Numpy also offers a convenient `argmax` function. Remember that `argmax` works by selecting the *index* of the biggest element of a list:

In [31]:
np.argmax([0,-2,10,3])   # Remember that we use 0-based indexing!

2

Now can wrap everything in an updated `bayes_predict_log` function, which will be the log-based version of `bayes_predict`. Can you update it yourself?

> **<h3>💻 Try it yourself!</h3>**

In [None]:
def bayes_predict_log(document, priors, likelihoods):
    '''
    Predicts the label for a document given the trained
    priors and likelihoods.
    
    Parameters
    ----------
    document: the document to analyse
    priors: the trained priors
    likelihoods: the trained likelihoods
    
    Return
    ------
    A tuple (best_class, probabilities), where the first element
    is the name of the best class, and the second element is the dictionary of
    the computed probabilities.
    '''
    
    classes_probabilities = {}

    # unpack the dictionary and iterate 
    # through the priors
    for label, prior in priors.items():
        
        # -------------------------#
        #      E X E R C I S E     #
        # -------------------------#
        # initialise the probability of a class to the log of its its prior
        prob_class = # ...?
        for word in document:
            if word in likelihoods[label]:
                # sum the prior with the log-likelihood of each word
                prob_class =  # ...?
        classes_probabilities[label] = prob_class
    
    # get the names of the classes
    class_names = list(priors.keys())

    # -------------------------#
    #      E X E R C I S E     #
    # -------------------------#
    # complete the next line by selecting the name of the best class.
    # hint: the probabilities are saved in the dictionaries, and
    # you can access them by using classes_probabilities.values().
    # note that you can use more than 1 line if you need!
    
    best_class = # ...?

    # ~      end exercise    ~ #
    
    return best_class, classes_probabilities    

<hr>    <!-- please remember this! -->
<details>
  <summary>Click <b>here</b> to see the answer.</summary>
  <p><pre><code>
def bayes_predict_log(document, priors, likelihoods):
    '''
    Predicts the label for a document given the trained
    priors and likelihoods.
    Parameters
    ----------
    document: the document to analyse
    priors: the trained priors
    likelihoods: the trained likelihoods
    Return
    ------
    A tuple (best_class, probabilities), where the first element
    is the name of the best class, and the second element is the dictionary of
    the computed probabilities.
    '''
    classes_probabilities = {}
    # unpack the dictionary and iterate 
    # through the priors
    for label, prior in priors.items():   
        # -------------------------#
        #      E X E R C I S E     #
        # -------------------------#
        # initialise the probability of a class to the log of its its prior
        prob_class = np.log(prior)
        for word in document:
            if word in likelihoods[label]:
                # sum the prior with the log-likelihood of each word
                prob_class = prob_class + np.log(likelihoods[label][word])
        classes_probabilities[label] = prob_class
    # get the names of the classes
    class_names = list(priors.keys())
    # -------------------------#
    #      E X E R C I S E     #
    # -------------------------#
    # complete the next line by selecting the name of the best class.
    # hint: the probabilities are saved in the dictionaries, and
    # you can access them by using classes_probabilities.values(), which
    # can be converted to a list using list(x)
    best_class = class_names[np.argmax(list(classes_probabilities.values()))]
    # ~      end exercise    ~ #
    return best_class, classes_probabilities          
  </code></pre></p>

</details> 

In [33]:
document = ['fast', 'couple', 'shoot', 'fly']
bayes_predict_log(document, priors, likelihoods)

('action', {'action': -8.671115273688494, 'comedy': -9.52173897104528})

Good!
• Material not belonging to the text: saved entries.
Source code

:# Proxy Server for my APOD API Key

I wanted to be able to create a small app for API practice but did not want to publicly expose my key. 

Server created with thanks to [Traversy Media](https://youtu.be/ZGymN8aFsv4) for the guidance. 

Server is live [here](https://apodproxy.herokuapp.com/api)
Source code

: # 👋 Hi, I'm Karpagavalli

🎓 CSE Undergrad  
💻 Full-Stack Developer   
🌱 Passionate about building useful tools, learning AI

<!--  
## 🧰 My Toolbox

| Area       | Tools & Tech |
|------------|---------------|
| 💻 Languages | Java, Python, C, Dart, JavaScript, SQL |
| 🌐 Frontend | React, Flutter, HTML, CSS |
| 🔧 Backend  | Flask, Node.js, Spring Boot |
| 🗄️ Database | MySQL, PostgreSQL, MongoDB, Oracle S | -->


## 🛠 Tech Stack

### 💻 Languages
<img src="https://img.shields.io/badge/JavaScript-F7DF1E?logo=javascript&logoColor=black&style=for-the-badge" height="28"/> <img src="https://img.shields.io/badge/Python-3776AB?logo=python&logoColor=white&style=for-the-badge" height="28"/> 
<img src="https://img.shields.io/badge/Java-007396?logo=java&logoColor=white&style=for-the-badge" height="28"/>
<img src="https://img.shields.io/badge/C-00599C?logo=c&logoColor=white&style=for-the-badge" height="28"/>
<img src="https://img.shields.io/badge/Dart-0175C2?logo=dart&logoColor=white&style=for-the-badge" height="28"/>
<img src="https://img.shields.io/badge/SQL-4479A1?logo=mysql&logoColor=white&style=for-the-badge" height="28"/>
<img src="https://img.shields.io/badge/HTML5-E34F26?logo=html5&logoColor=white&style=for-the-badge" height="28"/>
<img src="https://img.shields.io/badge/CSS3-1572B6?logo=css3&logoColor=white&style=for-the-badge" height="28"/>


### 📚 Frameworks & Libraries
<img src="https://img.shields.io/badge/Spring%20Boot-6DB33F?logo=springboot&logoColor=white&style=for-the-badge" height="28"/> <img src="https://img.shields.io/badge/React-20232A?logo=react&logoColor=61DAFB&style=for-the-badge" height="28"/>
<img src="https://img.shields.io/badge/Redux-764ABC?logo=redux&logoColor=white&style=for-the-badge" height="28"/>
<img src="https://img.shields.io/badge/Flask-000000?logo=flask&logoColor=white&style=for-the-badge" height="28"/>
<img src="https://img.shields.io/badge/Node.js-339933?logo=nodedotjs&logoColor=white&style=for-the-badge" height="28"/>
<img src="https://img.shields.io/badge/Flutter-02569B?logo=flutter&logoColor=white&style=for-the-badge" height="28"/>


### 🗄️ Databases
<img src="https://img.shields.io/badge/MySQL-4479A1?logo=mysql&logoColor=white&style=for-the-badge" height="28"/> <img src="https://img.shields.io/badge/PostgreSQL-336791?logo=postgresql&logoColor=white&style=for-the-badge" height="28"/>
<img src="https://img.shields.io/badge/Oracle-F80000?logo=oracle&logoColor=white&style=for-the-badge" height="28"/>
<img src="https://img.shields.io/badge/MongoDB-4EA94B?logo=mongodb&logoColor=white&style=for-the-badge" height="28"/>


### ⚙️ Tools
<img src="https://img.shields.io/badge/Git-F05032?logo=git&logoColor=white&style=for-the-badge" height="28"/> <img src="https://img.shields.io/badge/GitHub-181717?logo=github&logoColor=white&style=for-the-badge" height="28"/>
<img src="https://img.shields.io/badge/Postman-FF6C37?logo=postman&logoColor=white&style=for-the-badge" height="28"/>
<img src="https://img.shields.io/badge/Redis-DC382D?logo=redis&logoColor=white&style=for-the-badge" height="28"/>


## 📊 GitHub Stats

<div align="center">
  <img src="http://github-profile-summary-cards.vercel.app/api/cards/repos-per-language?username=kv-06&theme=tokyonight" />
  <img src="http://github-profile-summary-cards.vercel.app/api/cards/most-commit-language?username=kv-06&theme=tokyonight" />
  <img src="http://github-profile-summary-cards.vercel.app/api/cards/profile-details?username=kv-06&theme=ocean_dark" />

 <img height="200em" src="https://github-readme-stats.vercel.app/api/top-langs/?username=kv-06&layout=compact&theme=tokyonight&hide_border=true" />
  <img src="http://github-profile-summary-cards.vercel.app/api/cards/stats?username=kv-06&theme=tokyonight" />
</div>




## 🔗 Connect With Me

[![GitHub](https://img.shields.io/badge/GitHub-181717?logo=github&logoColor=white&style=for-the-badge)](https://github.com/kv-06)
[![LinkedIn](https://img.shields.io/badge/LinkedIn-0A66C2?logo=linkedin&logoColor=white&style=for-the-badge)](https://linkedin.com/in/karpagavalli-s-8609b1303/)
Now the values are more reasonable and we can expect our computer to make less errors. Also, the code will run quicker, as summing typically requires less computational time than multiplying.

### Other improvements

Naturally, we could improve our Naive Bayes implementation even further. We could try different smoothing techniques, we could cache the log-likelihoods in the `likelihoods` dictionary instead of applying `np.log` every time, and so on. For now, let's just be happy with what we've done, and let's apply our code to the data of the previous lecture.

## Classify the *Thumbs up?* dataset

Now let's test our model on a real research dataset. We will use the data from the paper [*Thumbs up? Sentiment Classification using Machine Learning Techniques*](https://www.aclweb.org/anthology/W02-1011.pdf). The dataset consists in 1301 positive reviews and 752 negative reviews from [IMDb](https://www.imdb.com/), a large online database of facts and reviews of movies.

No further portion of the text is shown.